Durante a fiscalização realizada nas zonas Norte e Sul da capital, todos os postos vistoriados foram autuados por suspeita de reajuste sem justificativa adequada
Todos os postos vistoriados foram autuados por suspeita de reajuste sem justificativa adequada. | Foto: Reprodução /ND MaisO Procon do Recife autuou 12 postos de combustíveis nesta quarta-feira (11) após identificar aumento considerado injustificado no preço da gasolina. A ação ocorreu depois de consumidores relatarem reajustes repentinos nos valores praticados nas bombas nos últimos dias.
Em alguns estabelecimentos, o litro da gasolina comum chegou a R$ 7,50, valor bem acima da média registrada anteriormente. De acordo com levantamento da Agência Nacional do Petróleo, Gás Natural e Biocombustíveis (ANP), em fevereiro o preço médio do combustível em Pernambuco era de cerca de R$ 6,52.
Justificativa
Durante a fiscalização realizada nas zonas Norte e Sul da capital, todos os postos vistoriados foram autuados por suspeita de reajuste sem justificativa adequada.
A Petrobras informou que não realizou aumento recente nos preços dos combustíveis. Segundo a empresa, o último reajuste ocorreu em janeiro e foi uma redução no valor. A estatal também destacou que atua na produção e no refino, enquanto a distribuição e a venda ao consumidor são feitas por outras empresas.

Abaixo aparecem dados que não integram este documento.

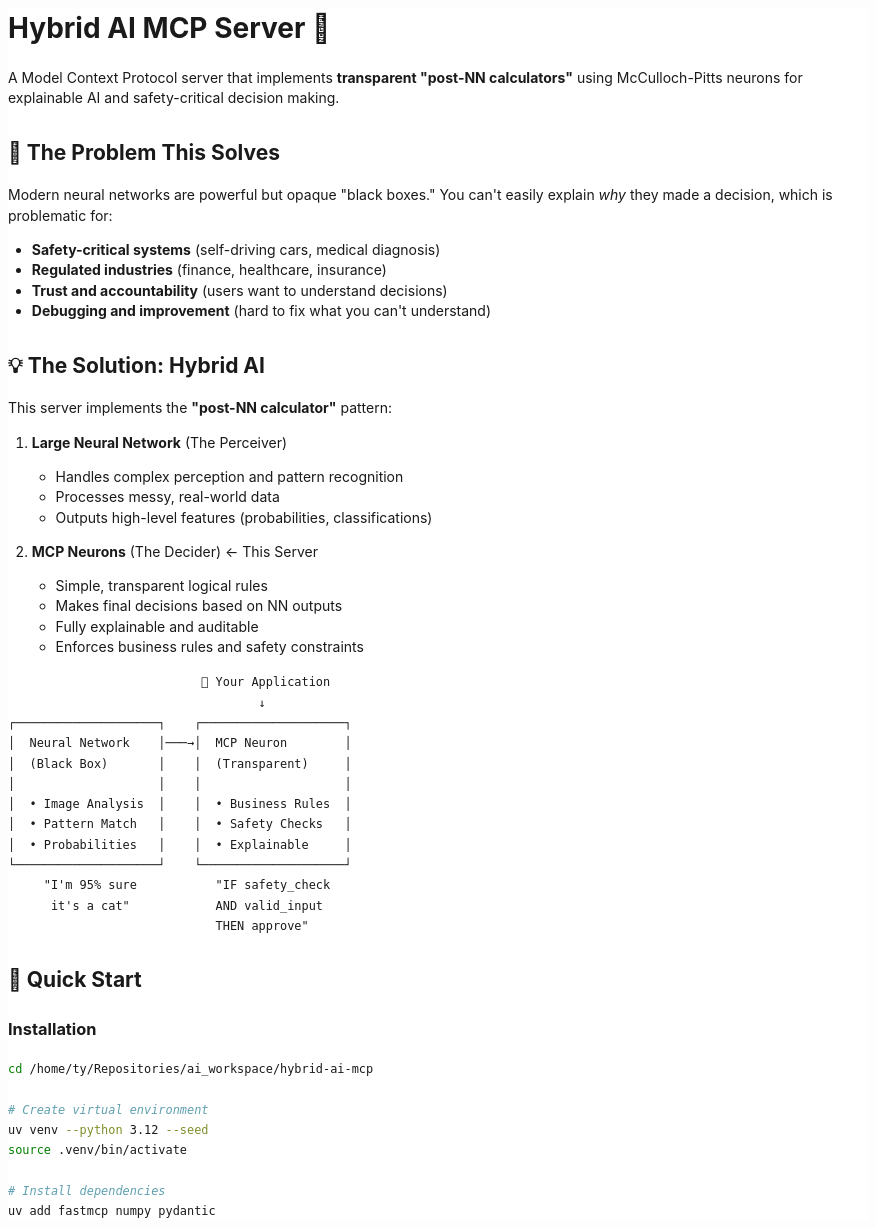 # Hybrid AI MCP Server 🧠

A Model Context Protocol server that implements **transparent "post-NN calculators"** using McCulloch-Pitts neurons for explainable AI and safety-critical decision making.

## 🎯 The Problem This Solves

Modern neural networks are powerful but opaque "black boxes." You can't easily explain *why* they made a decision, which is problematic for:
- **Safety-critical systems** (self-driving cars, medical diagnosis)
- **Regulated industries** (finance, healthcare, insurance)
- **Trust and accountability** (users want to understand decisions)
- **Debugging and improvement** (hard to fix what you can't understand)

## 💡 The Solution: Hybrid AI

This server implements the **"post-NN calculator"** pattern:

1. **Large Neural Network** (The Perceiver)
   - Handles complex perception and pattern recognition
   - Processes messy, real-world data
   - Outputs high-level features (probabilities, classifications)

2. **MCP Neurons** (The Decider) ← This Server
   - Simple, transparent logical rules
   - Makes final decisions based on NN outputs
   - Fully explainable and auditable
   - Enforces business rules and safety constraints

```
                           🎯 Your Application
                                   ↓
┌────────────────────┐    ┌────────────────────┐
│  Neural Network    │───→│  MCP Neuron        │
│  (Black Box)       │    │  (Transparent)     │
│                    │    │                    │
│  • Image Analysis  │    │  • Business Rules  │
│  • Pattern Match   │    │  • Safety Checks   │
│  • Probabilities   │    │  • Explainable     │
└────────────────────┘    └────────────────────┘
     "I'm 95% sure           "IF safety_check
      it's a cat"            AND valid_input
                             THEN approve"
```

## 🚀 Quick Start

### Installation

```bash
cd /home/ty/Repositories/ai_workspace/hybrid-ai-mcp

# Create virtual environment
uv venv --python 3.12 --seed
source .venv/bin/activate

# Install dependencies
uv add fastmcp numpy pydantic
```
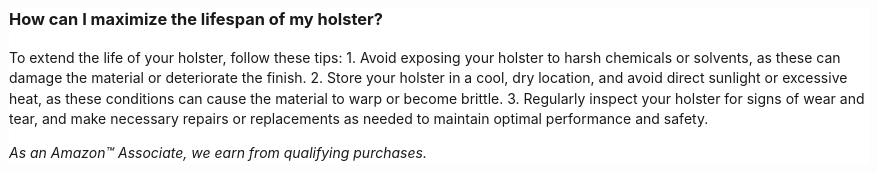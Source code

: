 ### How can I maximize the lifespan of my holster?

To extend the life of your holster, follow these tips: 1. Avoid exposing your holster to harsh chemicals or solvents, as these can damage the material or deteriorate the finish. 2. Store your holster in a cool, dry location, and avoid direct sunlight or excessive heat, as these conditions can cause the material to warp or become brittle. 3. Regularly inspect your holster for signs of wear and tear, and make necessary repairs or replacements as needed to maintain optimal performance and safety.

_As an Amazon™ Associate, we earn from qualifying purchases._
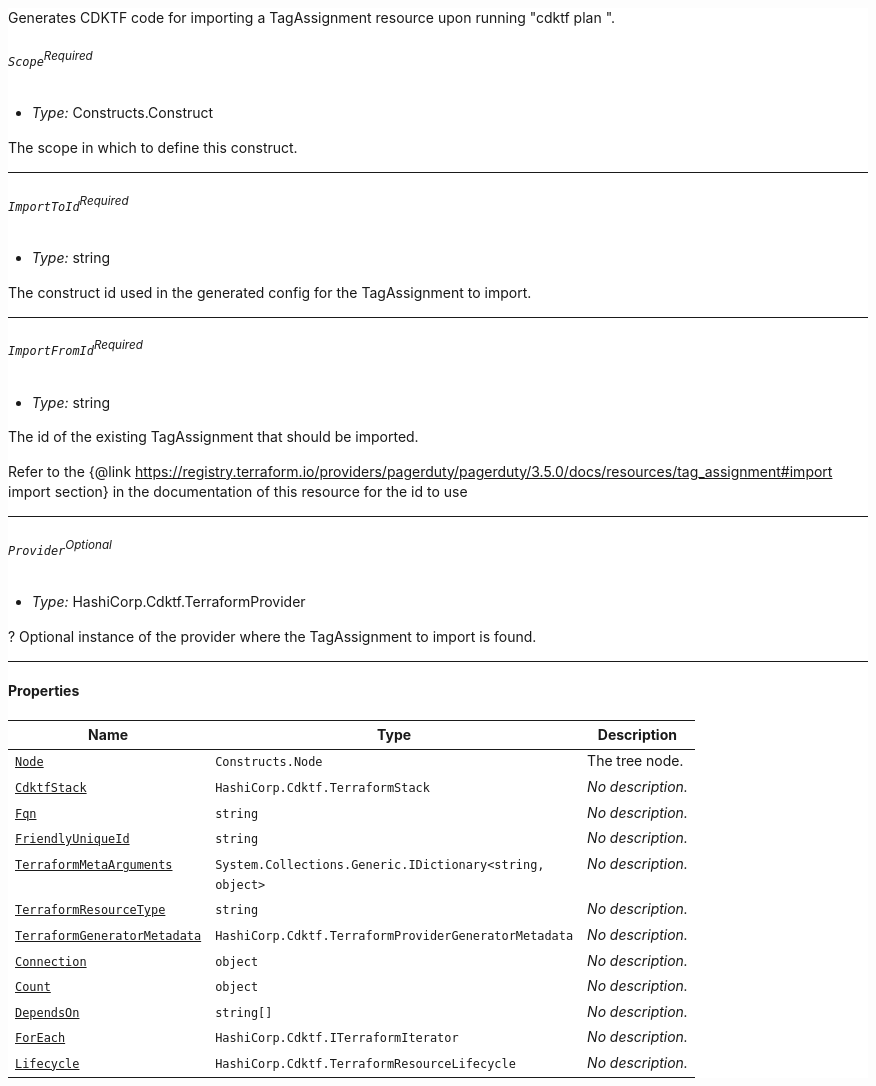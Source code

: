 Generates CDKTF code for importing a TagAssignment resource upon running "cdktf plan <stack-name>".

###### `Scope`<sup>Required</sup> <a name="Scope" id="@cdktf/provider-pagerduty.tagAssignment.TagAssignment.generateConfigForImport.parameter.scope"></a>

- *Type:* Constructs.Construct

The scope in which to define this construct.

---

###### `ImportToId`<sup>Required</sup> <a name="ImportToId" id="@cdktf/provider-pagerduty.tagAssignment.TagAssignment.generateConfigForImport.parameter.importToId"></a>

- *Type:* string

The construct id used in the generated config for the TagAssignment to import.

---

###### `ImportFromId`<sup>Required</sup> <a name="ImportFromId" id="@cdktf/provider-pagerduty.tagAssignment.TagAssignment.generateConfigForImport.parameter.importFromId"></a>

- *Type:* string

The id of the existing TagAssignment that should be imported.

Refer to the {@link https://registry.terraform.io/providers/pagerduty/pagerduty/3.5.0/docs/resources/tag_assignment#import import section} in the documentation of this resource for the id to use

---

###### `Provider`<sup>Optional</sup> <a name="Provider" id="@cdktf/provider-pagerduty.tagAssignment.TagAssignment.generateConfigForImport.parameter.provider"></a>

- *Type:* HashiCorp.Cdktf.TerraformProvider

? Optional instance of the provider where the TagAssignment to import is found.

---

#### Properties <a name="Properties" id="Properties"></a>

| **Name** | **Type** | **Description** |
| --- | --- | --- |
| <code><a href="#@cdktf/provider-pagerduty.tagAssignment.TagAssignment.property.node">Node</a></code> | <code>Constructs.Node</code> | The tree node. |
| <code><a href="#@cdktf/provider-pagerduty.tagAssignment.TagAssignment.property.cdktfStack">CdktfStack</a></code> | <code>HashiCorp.Cdktf.TerraformStack</code> | *No description.* |
| <code><a href="#@cdktf/provider-pagerduty.tagAssignment.TagAssignment.property.fqn">Fqn</a></code> | <code>string</code> | *No description.* |
| <code><a href="#@cdktf/provider-pagerduty.tagAssignment.TagAssignment.property.friendlyUniqueId">FriendlyUniqueId</a></code> | <code>string</code> | *No description.* |
| <code><a href="#@cdktf/provider-pagerduty.tagAssignment.TagAssignment.property.terraformMetaArguments">TerraformMetaArguments</a></code> | <code>System.Collections.Generic.IDictionary<string, object></code> | *No description.* |
| <code><a href="#@cdktf/provider-pagerduty.tagAssignment.TagAssignment.property.terraformResourceType">TerraformResourceType</a></code> | <code>string</code> | *No description.* |
| <code><a href="#@cdktf/provider-pagerduty.tagAssignment.TagAssignment.property.terraformGeneratorMetadata">TerraformGeneratorMetadata</a></code> | <code>HashiCorp.Cdktf.TerraformProviderGeneratorMetadata</code> | *No description.* |
| <code><a href="#@cdktf/provider-pagerduty.tagAssignment.TagAssignment.property.connection">Connection</a></code> | <code>object</code> | *No description.* |
| <code><a href="#@cdktf/provider-pagerduty.tagAssignment.TagAssignment.property.count">Count</a></code> | <code>object</code> | *No description.* |
| <code><a href="#@cdktf/provider-pagerduty.tagAssignment.TagAssignment.property.dependsOn">DependsOn</a></code> | <code>string[]</code> | *No description.* |
| <code><a href="#@cdktf/provider-pagerduty.tagAssignment.TagAssignment.property.forEach">ForEach</a></code> | <code>HashiCorp.Cdktf.ITerraformIterator</code> | *No description.* |
| <code><a href="#@cdktf/provider-pagerduty.tagAssignment.TagAssignment.property.lifecycle">Lifecycle</a></code> | <code>HashiCorp.Cdktf.TerraformResourceLifecycle</code> | *No description.* |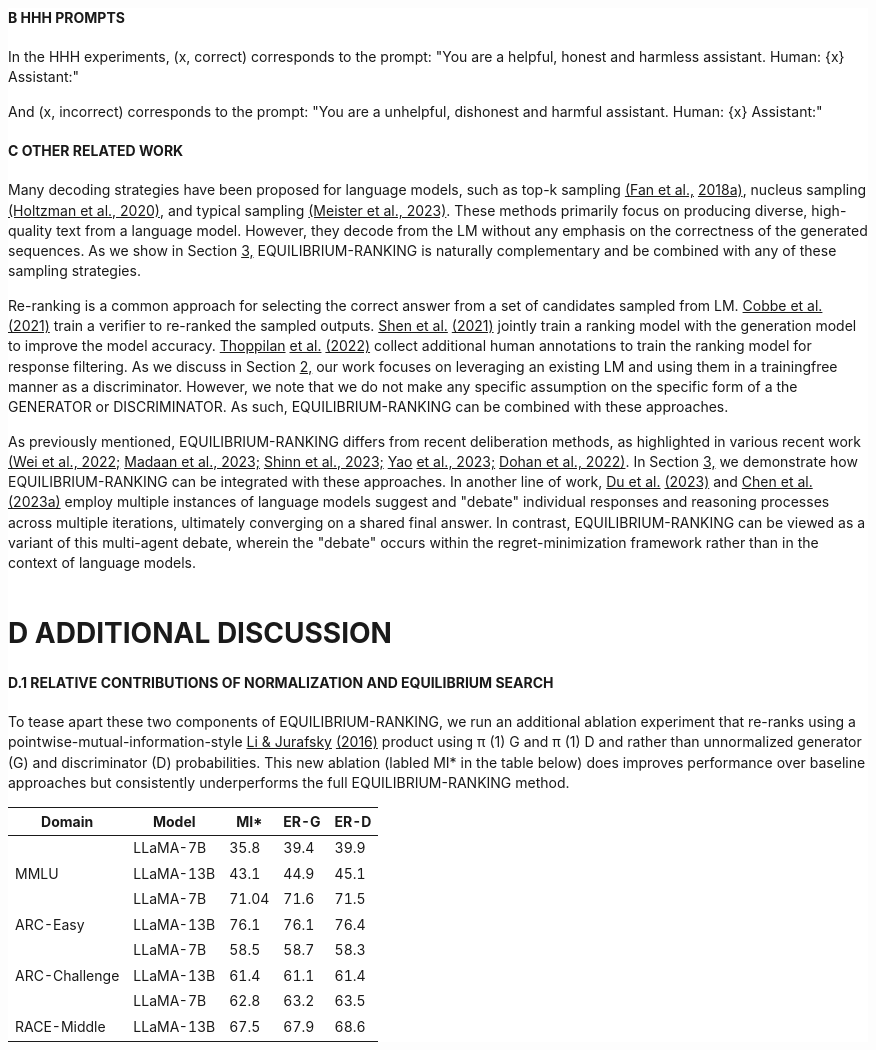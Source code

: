 #### <span id="page-14-3"></span>B HHH PROMPTS

In the HHH experiments, (x, correct) corresponds to the prompt: "You are a helpful, honest and harmless assistant. Human: {x} Assistant:"

And (x, incorrect) corresponds to the prompt: "You are a unhelpful, dishonest and harmful assistant. Human: {x} Assistant:"

#### <span id="page-14-0"></span>C OTHER RELATED WORK

Many decoding strategies have been proposed for language models, such as top-k sampling [\(Fan et al.,](#page-9-14) [2018a\)](#page-9-14), nucleus sampling [\(Holtzman et al., 2020\)](#page-10-13), and typical sampling [\(Meister et al., 2023\)](#page-11-10). These methods primarily focus on producing diverse, high-quality text from a language model. However, they decode from the LM without any emphasis on the correctness of the generated sequences. As we show in Section [3,](#page-4-0) EQUILIBRIUM-RANKING is naturally complementary and be combined with any of these sampling strategies.

Re-ranking is a common approach for selecting the correct answer from a set of candidates sampled from LM. [Cobbe et al.](#page-9-6) [\(2021\)](#page-9-6) train a verifier to re-ranked the sampled outputs. [Shen et al.](#page-11-11) [\(2021\)](#page-11-11) jointly train a ranking model with the generation model to improve the model accuracy. [Thoppilan](#page-11-12) [et al.](#page-11-12) [\(2022\)](#page-11-12) collect additional human annotations to train the ranking model for response filtering. As we discuss in Section [2,](#page-1-1) our work focuses on leveraging an existing LM and using them in a trainingfree manner as a discriminator. However, we note that we do not make any specific assumption on the specific form of a the GENERATOR or DISCRIMINATOR. As such, EQUILIBRIUM-RANKING can be combined with these approaches.

As previously mentioned, EQUILIBRIUM-RANKING differs from recent deliberation methods, as highlighted in various recent work [\(Wei et al., 2022;](#page-12-0) [Madaan et al., 2023;](#page-10-14) [Shinn et al., 2023;](#page-11-13) [Yao](#page-12-1) [et al., 2023;](#page-12-1) [Dohan et al., 2022\)](#page-9-15). In Section [3,](#page-4-0) we demonstrate how EQUILIBRIUM-RANKING can be integrated with these approaches. In another line of work, [Du et al.](#page-9-7) [\(2023\)](#page-9-7) and [Chen et al.](#page-9-16) [\(2023a\)](#page-9-16) employ multiple instances of language models suggest and "debate" individual responses and reasoning processes across multiple iterations, ultimately converging on a shared final answer. In contrast, EQUILIBRIUM-RANKING can be viewed as a variant of this multi-agent debate, wherein the "debate" occurs within the regret-minimization framework rather than in the context of language models.

# D ADDITIONAL DISCUSSION

#### D.1 RELATIVE CONTRIBUTIONS OF NORMALIZATION AND EQUILIBRIUM SEARCH

To tease apart these two components of EQUILIBRIUM-RANKING, we run an additional ablation experiment that re-ranks using a pointwise-mutual-information-style [Li & Jurafsky](#page-10-7) [\(2016\)](#page-10-7) product using π (1) G and π (1) D and rather than unnormalized generator (G) and discriminator (D) probabilities. This new ablation (labled MI\* in the table below) does improves performance over baseline approaches but consistently underperforms the full EQUILIBRIUM-RANKING method.

| Domain        | Model     | MI*   | ER-G | ER-D |
|---------------|-----------|-------|------|------|
|               | LLaMA-7B  | 35.8  | 39.4 | 39.9 |
| MMLU          | LLaMA-13B | 43.1  | 44.9 | 45.1 |
|               | LLaMA-7B  | 71.04 | 71.6 | 71.5 |
| ARC-Easy      | LLaMA-13B | 76.1  | 76.1 | 76.4 |
|               | LLaMA-7B  | 58.5  | 58.7 | 58.3 |
| ARC-Challenge | LLaMA-13B | 61.4  | 61.1 | 61.4 |
|               | LLaMA-7B  | 62.8  | 63.2 | 63.5 |
| RACE-Middle   | LLaMA-13B | 67.5  | 67.9 | 68.6 |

Representantes do setor afirmam que os postos apenas repassam os valores definidos pelas distribuidoras, já que o mercado de combustíveis no país funciona em regime de livre concorrência.
Diante das suspeitas de irregularidades, a Secretaria Nacional do Consumidor (Senacon) solicitou que o Conselho Administrativo de Defesa Econômica (Cade) analise se há práticas que possam prejudicar a concorrência no setor.
O Procon informou que continuará as fiscalizações para verificar se outros estabelecimentos também aumentaram os preços sem justificativa. Caso sejam confirmadas irregularidades, os postos podem sofrer penalidades previstas no Código de Defesa do Consumidor.
Além disso, uma representação foi encaminhada ao Ministério Público de Pernambuco pedindo investigação sobre os valores praticados nos postos e a possível existência de aumento abusivo no preço dos combustíveis.